Wilson Sewing Machine Co. v. Schnell

20 Minn. 40 | Minn. | 1873

By tKe Court.

Ripley, Ch. J.

There is no question, upon the face of the complaint, that the obligation of the Gron-wolds is to answer for a debt of 'Schnell’s, for which Schnell continues liable. The complaint states that it was given to induce plaintiff to part to Schnell with the consideration of the note. As he was and is liable thereon, the obligation of the Gronwolds is within the Statute of Frauds. Birkmyr v. Darnell, Salk. 27; 2 Smith Lea. Ca. 311; Forth v. Stanton, 1 Saunders, 311.

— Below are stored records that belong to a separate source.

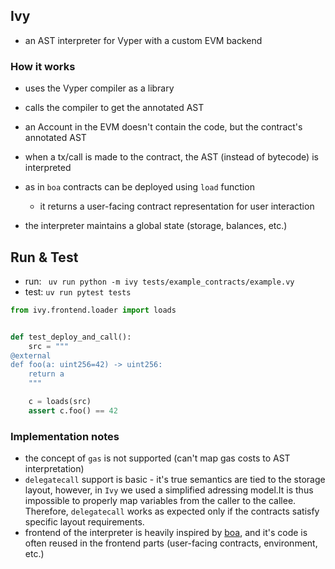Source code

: 
## Ivy
- an AST interpreter for Vyper with a custom EVM backend

### How it works
- uses the Vyper compiler as a library
- calls the compiler to get the annotated AST
- an Account in the EVM doesn't contain the code, but the contract's annotated AST
- when a tx/call is made to the contract, the AST (instead of bytecode) is interpreted


- as in `boa` contracts can be deployed using `load` function
  - it returns a user-facing contract representation for user interaction
- the interpreter maintains a global state (storage, balances, etc.)

## Run & Test
- run: ` uv run python -m ivy tests/example_contracts/example.vy`
- test: `uv run pytest tests`

```python
from ivy.frontend.loader import loads


def test_deploy_and_call():
    src = """
@external
def foo(a: uint256=42) -> uint256:
    return a
    """

    c = loads(src)
    assert c.foo() == 42
```

### Implementation notes
- the concept of `gas` is not supported (can't map gas costs to AST interpretation)
- `delegatecall` support is basic - it's true semantics are tied to the storage layout, 
   however, in `Ivy` we used a simplified adressing model.It is thus impossible to properly map variables from the caller to the callee. Therefore, `delegatecall` works
   as expected only if the contracts satisfy specific layout requirements.
- frontend of the interpreter is heavily inspired by [boa](https://github.com/vyperlang/titanoboa), and it's code is often reused in the frontend parts (user-facing contracts, environment, etc.)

It was given upon a sufficient consideration but must not only be in writing, but must express the consideration. Gen. Stat.,p. 334, sec. 6. It is, briefly, a promise to. pay the plaintiff $500, if Schnell does not “ redeem ” a note for $500 in favor of plaintiff, dated April 20, and which expires Aug. 20. It is not necessary that the consideration should appear in express terms. It would undoubtedly be sufficient in any case, if the memorandum is so framed that any person of ordinary capacity must infer from the perusal of it, that such, and no other, was the consideration upon which the undertaking was given. Not that a mere conjecture, however *46plausible, would be sufficient to satisfy the statute, but there must be a well grounded inference, to be necessarily collected from the terms of the memorandum. Hawes vs. Armstrong, 1 Bingham, N. C. 761; see also Caballeno vs. Slater, 14 Com. Bench, 300.

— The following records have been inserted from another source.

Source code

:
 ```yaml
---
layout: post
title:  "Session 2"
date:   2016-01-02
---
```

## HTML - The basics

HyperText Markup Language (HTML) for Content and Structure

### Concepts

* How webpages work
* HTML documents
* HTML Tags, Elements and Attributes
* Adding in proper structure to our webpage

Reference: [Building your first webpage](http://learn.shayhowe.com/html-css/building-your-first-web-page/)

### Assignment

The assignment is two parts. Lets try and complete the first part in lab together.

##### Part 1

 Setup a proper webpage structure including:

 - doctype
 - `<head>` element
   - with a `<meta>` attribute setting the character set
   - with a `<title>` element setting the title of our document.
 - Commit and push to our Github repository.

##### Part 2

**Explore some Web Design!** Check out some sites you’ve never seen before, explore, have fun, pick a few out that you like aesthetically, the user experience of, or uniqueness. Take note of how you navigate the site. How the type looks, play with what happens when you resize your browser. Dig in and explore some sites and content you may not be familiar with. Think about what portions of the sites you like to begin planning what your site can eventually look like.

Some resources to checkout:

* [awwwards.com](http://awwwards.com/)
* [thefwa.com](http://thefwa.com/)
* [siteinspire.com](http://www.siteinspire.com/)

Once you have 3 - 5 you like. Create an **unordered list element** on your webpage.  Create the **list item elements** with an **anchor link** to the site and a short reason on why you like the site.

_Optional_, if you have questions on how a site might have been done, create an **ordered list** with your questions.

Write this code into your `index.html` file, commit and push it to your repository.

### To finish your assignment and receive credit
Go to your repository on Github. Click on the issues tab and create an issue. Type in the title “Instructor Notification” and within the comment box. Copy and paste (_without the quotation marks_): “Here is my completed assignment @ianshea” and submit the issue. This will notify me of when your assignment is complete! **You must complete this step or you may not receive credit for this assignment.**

Perhaps it would not be going too far to say that the obligation refers in terms to a note signed by Sehnell. Such seems to be the fair inference from the use of the word “ redeem.” Assuming this, however, the obligation, in itself, states no consideration for the Gronwolds’ promise. On the contrary, while it is undated, referring, as it does, to an existing note of Schnell’s, the just inference is that the note had been already given, and also, of course, that the consideration thereof was past at the time of the making of the promise sued upon, and such a consideration would not support it. Parol evidence, however, is admissible to show the circumstances under which the guaranty was given. Goldshede v. Swan, 1 Exchequer, 154.

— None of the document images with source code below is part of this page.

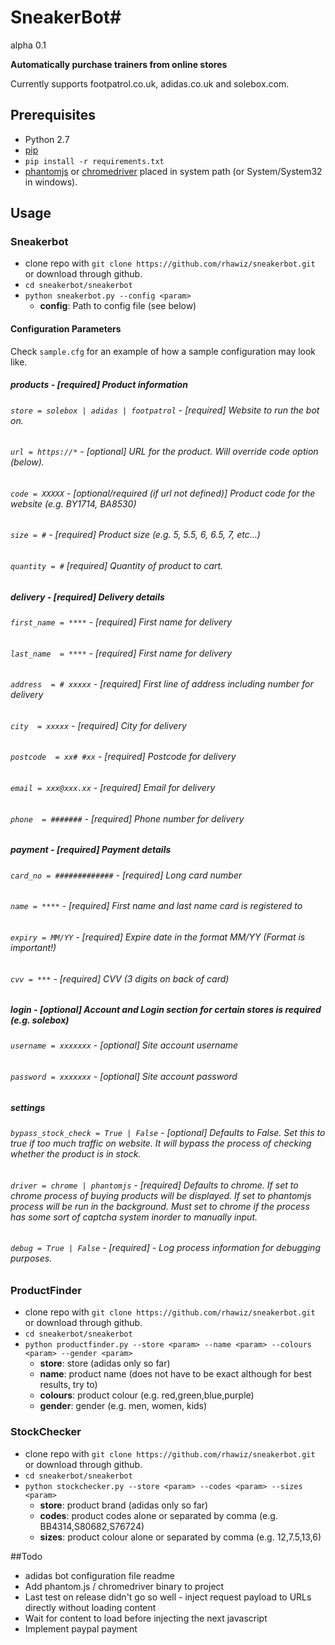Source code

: 
# SneakerBot#
alpha 0.1

**Automatically purchase trainers from online stores**

Currently supports footpatrol.co.uk, adidas.co.uk and solebox.com.

## Prerequisites
 * Python 2.7
 * [pip](https://pip.pypa.io/en/stable/installing/)
 * ```pip install -r requirements.txt```
 * [phantomjs](http://phantomjs.org/) or [chromedriver](https://sites.google.com/a/chromium.org/chromedriver/downloads) placed in system path (or System/System32 in windows).


## Usage
### Sneakerbot
 * clone repo with ```git clone https://github.com/rhawiz/sneakerbot.git``` or download through github.
 * ```cd sneakerbot/sneakerbot```
 * ```python sneakerbot.py --config <param>```
    * **config**: Path to config file (see below)

#### Configuration Parameters
Check ```sample.cfg``` for an example of how a sample configuration may look like.

##### **products** - [required] Product information
###### ```store = solebox | adidas | footpatrol``` - [required] Website to run the bot on. 
###### ```url = https://*``` - [optional] URL for the product. Will override code option (below).
###### ```code = XXXXX``` - [optional/required (if url not defined)] Product code for the website (e.g. BY1714, BA8530)
###### ```size = #``` - [required] Product size (e.g. 5, 5.5, 6, 6.5, 7, etc...)
###### ```quantity = #``` [required] Quantity of product to cart.

##### **delivery** - [required] Delivery details
###### ```first_name = ****``` - [required] First name for delivery
###### ```last_name  = ****``` - [required] First name for delivery
###### ```address  = # xxxxx``` - [required] First line of address including number for delivery
###### ```city  = xxxxx``` - [required] City for delivery
###### ```postcode  = xx# #xx``` - [required] Postcode for delivery
###### ```email = xxx@xxx.xx``` - [required] Email for delivery
###### ```phone  = #######``` - [required] Phone number for delivery

##### **payment** - [required] Payment details
###### ```card_no = #############``` - [required] Long card number
###### ```name = ****``` - [required] First name and last name card is registered to
###### ```expiry = MM/YY``` - [required] Expire date in the format MM/YY (Format is important!)
###### ```cvv = ***``` - [required] CVV (3 digits on back of card)

##### **login** - [optional] Account and Login section for certain stores is required (e.g. solebox)
###### ```username = xxxxxxx``` - [optional] Site account username
###### ```password = xxxxxxx``` - [optional] Site account password

##### **settings**
###### ```bypass_stock_check = True | False``` - [optional] Defaults to False. Set this to true if too much traffic on website. It will bypass the process of checking whether the product is in stock.
###### ```driver = chrome | phantomjs``` - [required] Defaults to chrome. If set to chrome process of buying products will be displayed. If set to phantomjs process will be run in the background. Must set to chrome if the process has some sort of captcha system inorder to manually input.
###### ```debug = True | False``` - [required] - Log process information for debugging purposes.




### ProductFinder
 * clone repo with ```git clone https://github.com/rhawiz/sneakerbot.git``` or download through github.
 * ```cd sneakerbot/sneakerbot```
 * ```python productfinder.py --store <param> --name <param> --colours <param> --gender <param>```
    * **store**: store (adidas only so far)
    * **name**: product name (does not have to be exact although for best results, try to)
    * **colours**: product colour (e.g. red,green,blue,purple)
    * **gender**: gender (e.g. men, women, kids)

### StockChecker
 * clone repo with ```git clone https://github.com/rhawiz/sneakerbot.git``` or download through github.
 * ```cd sneakerbot/sneakerbot```
 * ```python stockchecker.py --store <param> --codes <param> --sizes <param>```
    * **store**: product brand (adidas only so far)
    * **codes**: product codes alone or separated by comma (e.g. BB4314,S80682,S76724)
    * **sizes**: product colour alone or separated by comma (e.g. 12,7.5,13,6)

##Todo
 * adidas bot configuration file readme
 * Add phantom.js / chromedriver binary to project
 * Last test on release didn't go so well - inject request payload to URLs directly without loading content
 * Wait for content to load before injecting the next javascript 
 * Implement paypal payment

It may be shown, therefore, by parol, that the obligation was executed and delivered at the same moment of time with the note to which it refers. That being so, we think the weight of authority is in favor of the proposition that the objection that the consideration is not stated, does not apply to a guaranty of anote, when the written promise of the debtor sets forth a consideration, and the guaranty refers to the original indebtedness and is made and delivered at the same time therewith. Nabb v. Koontz, 17 Md. 253 ; Church v. Brown, 21 N. Y. 315, per Comstock, Ch. J. We do not see how the last case is to be otherwise understood than as disapproving and virtually overruling Brewster v. Silence, 4 Seld. 207 ; Draper v. Snow, 20 N. Y. 30. Assuming, however, that the Gron-wolds’ promise does refer, in terms, to the note set out in the complaint, it nowhere appears that it was made and delivered *47at the same time therewith so as that both were one transaction. ' Schnell’s note is dated April 20, 1871. The complaint states that it was executed and delivered “ on or about April 20, 1871,” and that the defendants’ obligation was executed and delivered “ at the date last aforesaid.” The date last aforesaid is April 20, 1871. The complaint, therefore, does not even allege that the two papers were executed and delivered on the same day, much less simultaneously. It also states, indeed, that the defendants’ promise was made to induce plaintiff to part with' the consideration of the note, and as security therefor. The note, however, must (from the terms of the promise itself,) have been already in existence, and the word redeem” seems necessarily to imply that it was already in plaintiff’s possession. Although, therefore, the allegation quoted be held to imply that the consideration of the note had not yet been advanced, there is nothing in this circumstance to show that the execution and delivery of the two papers was one and the same transaction. Neither, in itself, then, nor as viewed in the light of the surrounding circumstances as expressly stated in or even as inferable from the complaint, is there anything from which a just inference can be drawn that the consideration of the note was that, and no other, upon which the undertaking of the Gronwolds was made.

The invalidity of the promise, under the statute, in not stating a consideration, is as apparent upon the face of the, complaint, as the fact that it is a promise to answer for Schnell’s default. It is as demurrable as it would have been if- it had set out a verbal promise stating a good consideration. Brown Stat. Frauds, sec. 508, 509, and cases cited ; Lawrence vs. Chase, 54 Maine, 196.

The order appealed from is affirmed.